We can observe unexpected behavior when comparing floating point numbers due to insufficient precision. For example,

0.1 + 0.2 <= 0.3
False

What is going on there? Due to insufficient precision 0.1 + 0.2 rounds to a number slightly larger than 0.3. We can check out that by using the decimal module, which is designed for base-10 arithmetic.

import decimal
decimal.Decimal(0.1 + 0.2)
Decimal('0.3000000000000000444089209850062616169452667236328125')
decimal.Decimal(0.3)
Decimal('0.299999999999999988897769753748434595763683319091796875')

We could avoid the inherent imprecision by representing floating numbers as rational numbers, i.e., the ratio of two integers. For example 0.1 would be \(\frac{1}{10}\). We could then express all of the above operations as operations on ratios, i.e. \(\frac{a}{b} + \frac{c}{d}\) is \(\frac{ad+cb}{bd}\). Since all the values are integers that computation produces an exact result!

Using the tools already in our toolbox, we could implement our rational number as a tuple of the numerator and denominator, i.e.,

r1 = (1, 10)
r2 = (2, 10)

and addition as a function, e.g.

def add(left, right):
    return (left[0]*right[1] + right[0]*left[1], left[1]*right[1])

add(r1, r2)
(30, 100)

Doing so is absolutely workable, but it requires anyone using that “rational” tuple to know that the first element is the numerator and the second is the denominator, and we can’t use any of Python’s built-in operations in the way we might want, for example + performs tuple concatenation. That is we don’t have a very effective “abstraction” for rational numbers.

r1 + r2
(1, 10, 2, 10)

Instead let’s create a Rational class, that is a Rational data type to encapsulate the numerator and denominator and any associated operations. See the linked Python file for the complete implementation with docstrings, etc.

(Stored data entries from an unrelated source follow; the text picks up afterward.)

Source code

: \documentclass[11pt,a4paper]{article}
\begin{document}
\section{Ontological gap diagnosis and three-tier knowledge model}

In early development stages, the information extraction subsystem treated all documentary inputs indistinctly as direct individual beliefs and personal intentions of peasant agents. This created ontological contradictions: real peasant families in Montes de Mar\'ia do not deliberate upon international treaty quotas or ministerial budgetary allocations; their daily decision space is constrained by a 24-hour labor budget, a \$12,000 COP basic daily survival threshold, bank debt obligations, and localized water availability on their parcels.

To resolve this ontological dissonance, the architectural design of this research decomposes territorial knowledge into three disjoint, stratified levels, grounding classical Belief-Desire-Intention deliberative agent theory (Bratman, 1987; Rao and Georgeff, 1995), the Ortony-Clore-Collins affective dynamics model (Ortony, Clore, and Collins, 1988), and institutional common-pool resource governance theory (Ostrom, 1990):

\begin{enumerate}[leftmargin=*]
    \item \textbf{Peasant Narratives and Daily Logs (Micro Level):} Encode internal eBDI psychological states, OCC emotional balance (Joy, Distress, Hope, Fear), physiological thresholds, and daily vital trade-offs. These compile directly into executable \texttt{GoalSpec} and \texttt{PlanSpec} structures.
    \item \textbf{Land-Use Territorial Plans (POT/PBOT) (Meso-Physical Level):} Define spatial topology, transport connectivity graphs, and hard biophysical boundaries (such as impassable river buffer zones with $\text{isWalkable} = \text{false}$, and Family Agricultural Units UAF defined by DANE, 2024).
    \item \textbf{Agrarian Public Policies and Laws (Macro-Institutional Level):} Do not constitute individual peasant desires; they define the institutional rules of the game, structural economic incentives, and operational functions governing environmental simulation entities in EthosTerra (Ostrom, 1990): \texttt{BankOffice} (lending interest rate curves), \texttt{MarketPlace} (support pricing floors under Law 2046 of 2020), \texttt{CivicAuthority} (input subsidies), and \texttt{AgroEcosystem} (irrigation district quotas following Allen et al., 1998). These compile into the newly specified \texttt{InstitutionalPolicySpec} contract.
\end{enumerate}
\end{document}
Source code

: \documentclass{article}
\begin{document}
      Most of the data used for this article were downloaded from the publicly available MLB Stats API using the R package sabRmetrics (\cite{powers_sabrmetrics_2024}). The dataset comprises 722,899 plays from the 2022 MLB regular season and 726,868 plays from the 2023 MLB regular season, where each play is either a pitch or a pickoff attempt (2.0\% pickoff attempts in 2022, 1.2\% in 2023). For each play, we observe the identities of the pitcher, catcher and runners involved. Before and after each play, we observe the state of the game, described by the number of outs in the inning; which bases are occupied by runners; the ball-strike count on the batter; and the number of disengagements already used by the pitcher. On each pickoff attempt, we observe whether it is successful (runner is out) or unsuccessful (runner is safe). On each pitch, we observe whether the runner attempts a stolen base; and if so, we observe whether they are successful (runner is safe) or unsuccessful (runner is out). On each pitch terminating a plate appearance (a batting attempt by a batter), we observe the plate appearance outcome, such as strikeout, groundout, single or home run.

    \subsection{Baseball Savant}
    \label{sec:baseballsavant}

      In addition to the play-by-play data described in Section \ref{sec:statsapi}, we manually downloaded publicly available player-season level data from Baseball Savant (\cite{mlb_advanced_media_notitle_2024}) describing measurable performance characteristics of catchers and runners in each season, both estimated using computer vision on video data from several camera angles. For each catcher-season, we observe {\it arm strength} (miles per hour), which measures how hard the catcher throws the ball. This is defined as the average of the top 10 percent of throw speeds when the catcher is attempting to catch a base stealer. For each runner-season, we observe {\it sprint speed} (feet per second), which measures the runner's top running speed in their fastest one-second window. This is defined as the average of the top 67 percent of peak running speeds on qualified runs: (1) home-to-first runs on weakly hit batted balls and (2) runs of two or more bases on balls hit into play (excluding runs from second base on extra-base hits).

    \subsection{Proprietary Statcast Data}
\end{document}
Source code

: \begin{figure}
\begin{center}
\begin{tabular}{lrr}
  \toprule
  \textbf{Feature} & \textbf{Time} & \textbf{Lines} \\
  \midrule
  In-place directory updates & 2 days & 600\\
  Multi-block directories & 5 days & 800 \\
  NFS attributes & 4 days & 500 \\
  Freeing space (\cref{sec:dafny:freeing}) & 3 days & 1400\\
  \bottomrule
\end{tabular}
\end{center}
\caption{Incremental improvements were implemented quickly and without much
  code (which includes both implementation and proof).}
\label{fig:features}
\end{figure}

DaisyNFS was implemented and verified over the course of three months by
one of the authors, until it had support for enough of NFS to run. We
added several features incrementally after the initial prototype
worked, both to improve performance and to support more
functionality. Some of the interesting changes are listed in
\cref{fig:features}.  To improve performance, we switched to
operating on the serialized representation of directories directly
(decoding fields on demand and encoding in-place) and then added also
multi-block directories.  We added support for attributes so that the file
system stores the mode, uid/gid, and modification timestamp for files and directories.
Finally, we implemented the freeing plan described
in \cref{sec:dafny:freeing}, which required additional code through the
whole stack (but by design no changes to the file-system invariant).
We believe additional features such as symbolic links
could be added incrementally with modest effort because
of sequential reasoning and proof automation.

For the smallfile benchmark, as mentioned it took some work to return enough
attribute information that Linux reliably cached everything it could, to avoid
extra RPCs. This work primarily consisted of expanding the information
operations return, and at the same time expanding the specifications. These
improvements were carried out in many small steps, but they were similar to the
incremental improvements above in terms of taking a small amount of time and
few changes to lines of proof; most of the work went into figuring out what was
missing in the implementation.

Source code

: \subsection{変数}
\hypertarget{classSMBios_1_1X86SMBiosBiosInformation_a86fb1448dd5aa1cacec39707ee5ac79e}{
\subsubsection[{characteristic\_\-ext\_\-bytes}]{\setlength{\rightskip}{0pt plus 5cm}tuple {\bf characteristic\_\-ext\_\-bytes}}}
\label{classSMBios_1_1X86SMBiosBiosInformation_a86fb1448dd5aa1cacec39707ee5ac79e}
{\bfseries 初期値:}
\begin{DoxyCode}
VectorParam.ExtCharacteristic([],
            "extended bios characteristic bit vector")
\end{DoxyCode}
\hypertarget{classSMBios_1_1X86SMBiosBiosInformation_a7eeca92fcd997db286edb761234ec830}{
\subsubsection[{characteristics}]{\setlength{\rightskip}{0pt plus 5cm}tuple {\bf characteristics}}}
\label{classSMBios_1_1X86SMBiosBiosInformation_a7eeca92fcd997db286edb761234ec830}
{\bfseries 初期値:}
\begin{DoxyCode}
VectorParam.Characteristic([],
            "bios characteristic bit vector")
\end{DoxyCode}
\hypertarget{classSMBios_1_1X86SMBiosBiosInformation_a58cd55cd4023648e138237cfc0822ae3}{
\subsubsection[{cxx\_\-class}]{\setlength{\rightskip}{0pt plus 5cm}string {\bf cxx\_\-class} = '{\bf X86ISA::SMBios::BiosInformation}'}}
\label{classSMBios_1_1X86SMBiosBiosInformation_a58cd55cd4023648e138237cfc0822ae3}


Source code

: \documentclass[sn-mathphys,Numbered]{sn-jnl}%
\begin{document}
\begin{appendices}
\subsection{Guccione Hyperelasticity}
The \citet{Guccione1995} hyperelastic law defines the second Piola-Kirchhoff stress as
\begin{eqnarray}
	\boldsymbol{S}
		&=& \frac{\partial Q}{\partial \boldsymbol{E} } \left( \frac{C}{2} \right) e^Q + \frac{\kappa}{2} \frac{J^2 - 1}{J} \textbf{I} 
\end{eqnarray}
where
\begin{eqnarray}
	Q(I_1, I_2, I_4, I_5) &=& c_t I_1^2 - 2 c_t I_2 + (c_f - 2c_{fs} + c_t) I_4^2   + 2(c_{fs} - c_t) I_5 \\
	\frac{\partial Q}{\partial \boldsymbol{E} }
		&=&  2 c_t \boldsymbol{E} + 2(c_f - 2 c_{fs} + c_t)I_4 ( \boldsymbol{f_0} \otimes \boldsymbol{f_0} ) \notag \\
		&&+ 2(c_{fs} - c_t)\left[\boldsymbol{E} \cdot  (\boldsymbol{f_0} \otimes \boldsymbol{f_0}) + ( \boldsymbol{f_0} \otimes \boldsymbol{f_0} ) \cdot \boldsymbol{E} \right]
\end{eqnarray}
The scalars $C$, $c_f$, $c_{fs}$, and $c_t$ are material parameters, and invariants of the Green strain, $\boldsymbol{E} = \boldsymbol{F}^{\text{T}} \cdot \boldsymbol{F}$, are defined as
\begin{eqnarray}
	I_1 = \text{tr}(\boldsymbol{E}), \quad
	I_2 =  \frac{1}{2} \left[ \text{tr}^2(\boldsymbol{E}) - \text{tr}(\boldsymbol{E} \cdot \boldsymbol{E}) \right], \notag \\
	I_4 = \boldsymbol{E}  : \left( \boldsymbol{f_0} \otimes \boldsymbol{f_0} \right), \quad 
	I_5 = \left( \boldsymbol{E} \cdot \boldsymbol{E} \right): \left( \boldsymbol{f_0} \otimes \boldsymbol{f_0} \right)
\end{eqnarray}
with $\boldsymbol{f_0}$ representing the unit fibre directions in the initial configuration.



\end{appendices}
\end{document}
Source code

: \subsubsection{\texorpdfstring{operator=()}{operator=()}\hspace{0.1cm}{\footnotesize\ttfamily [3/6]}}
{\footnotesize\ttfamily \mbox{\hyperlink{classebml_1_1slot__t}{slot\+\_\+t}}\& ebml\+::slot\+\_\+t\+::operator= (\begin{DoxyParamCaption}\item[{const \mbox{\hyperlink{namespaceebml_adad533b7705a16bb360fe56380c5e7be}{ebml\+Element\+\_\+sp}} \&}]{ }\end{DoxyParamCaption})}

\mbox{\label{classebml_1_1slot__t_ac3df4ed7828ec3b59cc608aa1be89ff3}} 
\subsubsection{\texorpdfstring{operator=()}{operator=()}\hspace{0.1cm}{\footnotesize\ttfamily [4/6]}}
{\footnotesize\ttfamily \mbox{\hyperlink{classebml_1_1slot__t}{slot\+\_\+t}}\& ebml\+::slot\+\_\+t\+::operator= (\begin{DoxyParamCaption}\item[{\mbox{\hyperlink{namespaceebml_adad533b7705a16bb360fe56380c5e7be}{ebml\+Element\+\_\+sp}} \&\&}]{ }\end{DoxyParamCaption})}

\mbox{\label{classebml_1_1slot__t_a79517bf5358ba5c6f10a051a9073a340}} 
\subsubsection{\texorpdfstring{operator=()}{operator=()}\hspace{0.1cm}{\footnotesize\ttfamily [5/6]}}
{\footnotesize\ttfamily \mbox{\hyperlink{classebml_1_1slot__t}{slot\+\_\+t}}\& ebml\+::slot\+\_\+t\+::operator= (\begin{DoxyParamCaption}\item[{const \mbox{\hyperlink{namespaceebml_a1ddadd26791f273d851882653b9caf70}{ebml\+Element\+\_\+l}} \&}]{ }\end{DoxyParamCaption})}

# Define a class named Rational (we capitalize class names to distinguish them from functions, etc.)
# Note that classes need docstrings too (see linked file)!
class Rational:
    # Define an initializer that sets the numerator and denominator instance variables. It too needs a
    # docstring, but note we don't include a return value since it does not return. We also
    # don't document the self parameter since it already has a defined role in the Python
    # language specification.
    def __init__(self, numerator, denominator):
        # Initialize the object instance variables
        self.numerator = numerator
        self.denominator = denominator

Above we have defined the Rational class. Within that class, any functions definitions are the “methods” of that class. We have started with the “initializer”, __init__, a special method used to construct new instances or objects of a class. When we invoke the function with the same name as the class (type), we are invoking the __init__ method.

r1 = Rational(1, 10)

We can create new instances of Rational just as we created new integers, etc. (that is when we invoked int, list, etc. we were creating new instances of those classes via their __init__ methods). Behind the scenes, Python is creating a new empty object and invoking the initializer, __init__. The self parameter is a special parameter that is always first in the parameter list and is automatically set by Python to be a reference to the newly created (still empty at this point) object. The initializer takes self, the reference to that newly created object and defines and sets the numerator and denominator “instance variables” or “attributes” of that object. When it is done, we have fully initialized Rational object with its own unique numerator and denominator instance variables . Check this code out in Python Tutor.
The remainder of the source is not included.